Pages

Search This Blog

Friday, September 23, 2011

My Post of Thanks

...after the $100 had been won


True talk has just won the prize! Nooooo… Strongself topped the poll. Not exactly! Joseph Omotayo has been announced the winner of the writing contest… Don't be such an ingrate!!! You, my readers, won the $100 and offered it to True Talk (Now I am confused!J). Okay, I needn't to. We are all in one. Aren't we? The readers ensure True Talk constantly gains popularity through comments and post-reading. True Talk in turn is administrated by Joseph Omotayo who writes and chiefly edits posts for the blog under the name "Strongself". Phew….


Better now...The difficulty in referencing the prize to a winner is solved and shouldn't take more lines than it had done.

The adventure was on for six days. The voting for the entries in the competition started in the weak hours of Thursday. That day was the beginning of the frenzy of whose post gets the highest votes. The writing competition was organized by NaijaStories.com in the spirit of promoting dutiful reading culture. The aim of the contest was simple. Each contestant was to write, in not more than 350 words, about a Nigerian character in any book that he/she so empathically relate with. 13 entries were shortlisted, out of which Imagine Lola, my entry, was one.


Imagine Lola is a character sketch I did on the characterization of Lola Ogunwole in Imagine This. Imagine This is a book written by Sade Adeniran. My submission on the character of Lola Ogunwole strived with brevity, aptitude and creativity to collage the moments of Lola Ogunwole. Moments which were mostly marred by the unnerving turbulence that redefines Lola Ogunwole from the little innocent girl living at Edgecombe House in London. The entry also infused the opinion of my reader-mind in creating an aesthetic proximity that exists between the author and the book. In the last paragraph, it adjoined the similarity of my relative experience with the life of Lola Ogunwole.


Have a Read…


"At age nine, Lola Ogunwole's life crashes with the mishap that will characterize her life in years to come as she is forced to live in Idogun. Idogun, a far contrasting picture with the world she is used to in Edgecombe House in London. In the time of uncertainties, a becoming reticence later turns Lola's language of survival. She reposes her solace in the only diary she addresses her woes, joys and encounters as her life mundanely passes by. A diary where every word, no matter how awful or memorable, begins with Dear Jupiter.

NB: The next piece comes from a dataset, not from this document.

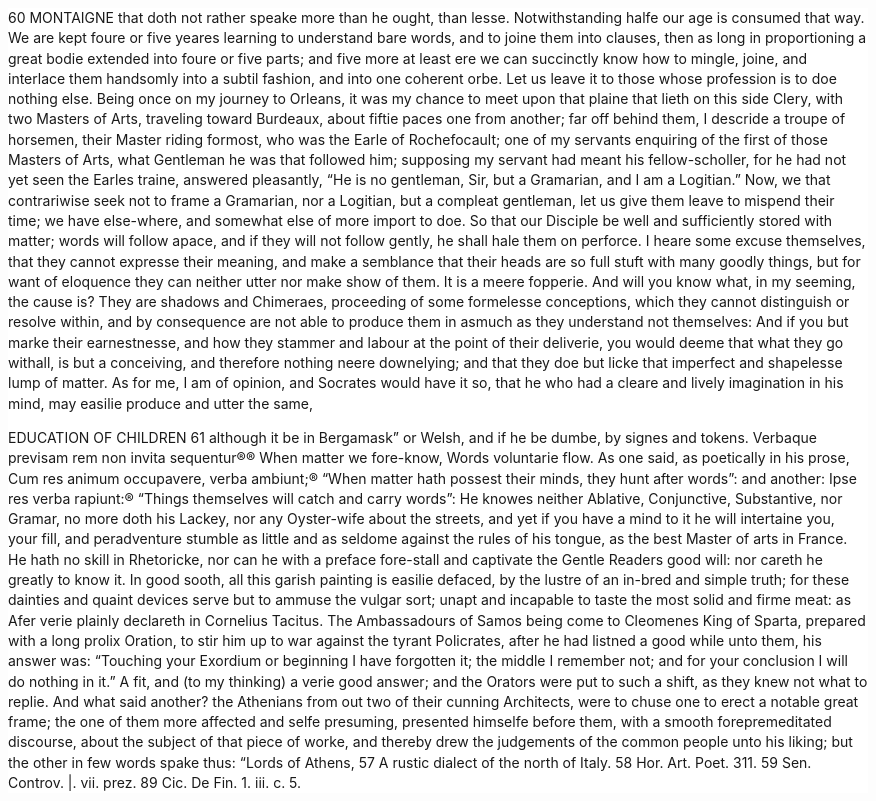 60 MONTAIGNE that doth not rather speake more than he ought, than lesse. Notwithstanding halfe our age is consumed that way. We are kept foure or five yeares learning to understand bare words, and to joine them into clauses, then as long in proportioning a great bodie extended into foure or five parts; and five more at least ere we can succinctly know how to mingle, joine, and interlace them handsomly into a subtil fashion, and into one coherent orbe. Let us leave it to those whose profession is to doe nothing else. Being once on my journey to Orleans, it was my chance to meet upon that plaine that lieth on this side Clery, with two Masters of Arts, traveling toward Burdeaux, about fiftie paces one from another; far off behind them, I descride a troupe of horsemen, their Master riding formost, who was the Earle of Rochefocault; one of my servants enquiring of the first of those Masters of Arts, what Gentleman he was that followed him; supposing my servant had meant his fellow-scholler, for he had not yet seen the Earles traine, answered pleasantly, “He is no gentleman, Sir, but a Gramarian, and I am a Logitian.” Now, we that contrariwise seek not to frame a Gramarian, nor a Logitian, but a compleat gentleman, let us give them leave to mispend their time; we have else-where, and somewhat else of more import to doe. So that our Disciple be well and sufficiently stored with matter; words will follow apace, and if they will not follow gently, he shall hale them on perforce. I heare some excuse themselves, that they cannot expresse their meaning, and make a semblance that their heads are so full stuft with many goodly things, but for want of eloquence they can neither utter nor make show of them. It is a meere fopperie. And will you know what, in my seeming, the cause is? They are shadows and Chimeraes, proceeding of some formelesse conceptions, which they cannot distinguish or resolve within, and by consequence are not able to produce them in asmuch as they understand not themselves: And if you but marke their earnestnesse, and how they stammer and labour at the point of their deliverie, you would deeme that what they go withall, is but a conceiving, and therefore nothing neere downelying; and that they doe but licke that imperfect and shapelesse lump of matter. As for me, I am of opinion, and Socrates would have it so, that he who had a cleare and lively imagination in his mind, may easilie produce and utter the same,

EDUCATION OF CHILDREN 61 although it be in Bergamask” or Welsh, and if he be dumbe, by signes and tokens. Verbaque previsam rem non invita sequentur®® When matter we fore-know, Words voluntarie flow. As one said, as poetically in his prose, Cum res animum occupavere, verba ambiunt;® “When matter hath possest their minds, they hunt after words”: and another: Ipse res verba rapiunt:® “Things themselves will catch and carry words”: He knowes neither Ablative, Conjunctive, Substantive, nor Gramar, no more doth his Lackey, nor any Oyster-wife about the streets, and yet if you have a mind to it he will intertaine you, your fill, and peradventure stumble as little and as seldome against the rules of his tongue, as the best Master of arts in France. He hath no skill in Rhetoricke, nor can he with a preface fore-stall and captivate the Gentle Readers good will: nor careth he greatly to know it. In good sooth, all this garish painting is easilie defaced, by the lustre of an in-bred and simple truth; for these dainties and quaint devices serve but to ammuse the vulgar sort; unapt and incapable to taste the most solid and firme meat: as Afer verie plainly declareth in Cornelius Tacitus. The Ambassadours of Samos being come to Cleomenes King of Sparta, prepared with a long prolix Oration, to stir him up to war against the tyrant Policrates, after he had listned a good while unto them, his answer was: “Touching your Exordium or beginning I have forgotten it; the middle I remember not; and for your conclusion I will do nothing in it.” A fit, and (to my thinking) a verie good answer; and the Orators were put to such a shift, as they knew not what to replie. And what said another? the Athenians from out two of their cunning Architects, were to chuse one to erect a notable great frame; the one of them more affected and selfe presuming, presented himselfe before them, with a smooth forepremeditated discourse, about the subject of that piece of worke, and thereby drew the judgements of the common people unto his liking; but the other in few words spake thus: “Lords of Athens, 57 A rustic dialect of the north of Italy. 58 Hor. Art. Poet. 311. 59 Sen. Controv. |. vii. prez. 89 Cic. De Fin. 1. iii. c. 5.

Imagine This is the tantrum of Lola against uncontrollable fierceness confronting her life. The book is a poignant account of the compromise of hapless children in the face of domestic violence, matrimonial disarray and cultural imbalances. It narrates the plights of Lola and Adebola Ogunwole as they toil to remedy the taints only the attentiveness and care of a father could make them overcome. Imagine This measures the anguish of a teenage girl (Lola) and how she battles to retain the love of those around her. Her action towards this changes everything about her life; her father's attitude and her brother's, Adebola's, existence.


That the character is portrayed in the first person narrative view shows how far its aesthetic distance is to the author, Sade Adeniran. I could quite observe from the tone every of the sentences carries that Sade is only creating a medium to pour out her heart about issues of her past. Having said a sequel, Imagine That, will follow confirms that she has not yet drained her emotions in those pages in Imagine This.

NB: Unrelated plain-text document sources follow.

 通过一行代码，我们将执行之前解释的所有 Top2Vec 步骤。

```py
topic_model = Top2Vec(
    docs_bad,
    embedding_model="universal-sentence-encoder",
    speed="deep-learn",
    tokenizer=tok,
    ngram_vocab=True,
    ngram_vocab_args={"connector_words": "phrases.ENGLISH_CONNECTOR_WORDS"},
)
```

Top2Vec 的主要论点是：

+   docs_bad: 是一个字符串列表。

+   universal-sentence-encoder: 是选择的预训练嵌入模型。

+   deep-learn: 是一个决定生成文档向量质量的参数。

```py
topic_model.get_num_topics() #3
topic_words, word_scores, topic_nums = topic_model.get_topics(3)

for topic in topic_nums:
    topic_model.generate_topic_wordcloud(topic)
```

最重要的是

It is quite easy sharing empathy with Lola Ogunwole. Most especially how her sudden urban-rural migration triggers the trauma I had to put up with when my academe changed location from Festac in Lagos to Ilesa in Osun. The change was brutal and scarring, just like Lola's."


*****

That was the entry you made the winning one. I'm indeed so glad you put yourself out for me on this one.

With the unflinching support you, my readers, gave to me during the voting period, I have come to even understand better that your love transcends the encouraging comments you drop on the blog. Your votes through the polling exercise kept Imagine Lola at the peak of votes cast till the end of the contest. With this gesture, I am more bound to keep True Talk running on insightful posts as ever. I'm just too thankful.


To friends who supported by canvassing for votes on various social media, I appreciate your helps. Blogosphere was warming with love too. I humbly praise the strength fellow bloggers pulled for the entry. Thank you! Without your contributing arms of strength & power, this prize wouldn't have chosen this path.


Thank you all for making True Talk, You, Joseph Omotayo & Strongself the winner of this prize. You would be surprised how $100 would command little changes here and there. At least my bookshelf is bound to swell with books I have been daydreaming of before now.


There are still more to be won… This I am very sure of with your continued support.


Thank you!

2 comments:

  1. @Myne. I am very grateful to you and the NaijaStories' team for this prize. Thanks for the encouragement. It will really go a long mile in enriching a blogger and reader like me.

    True Talk appreciates the effort!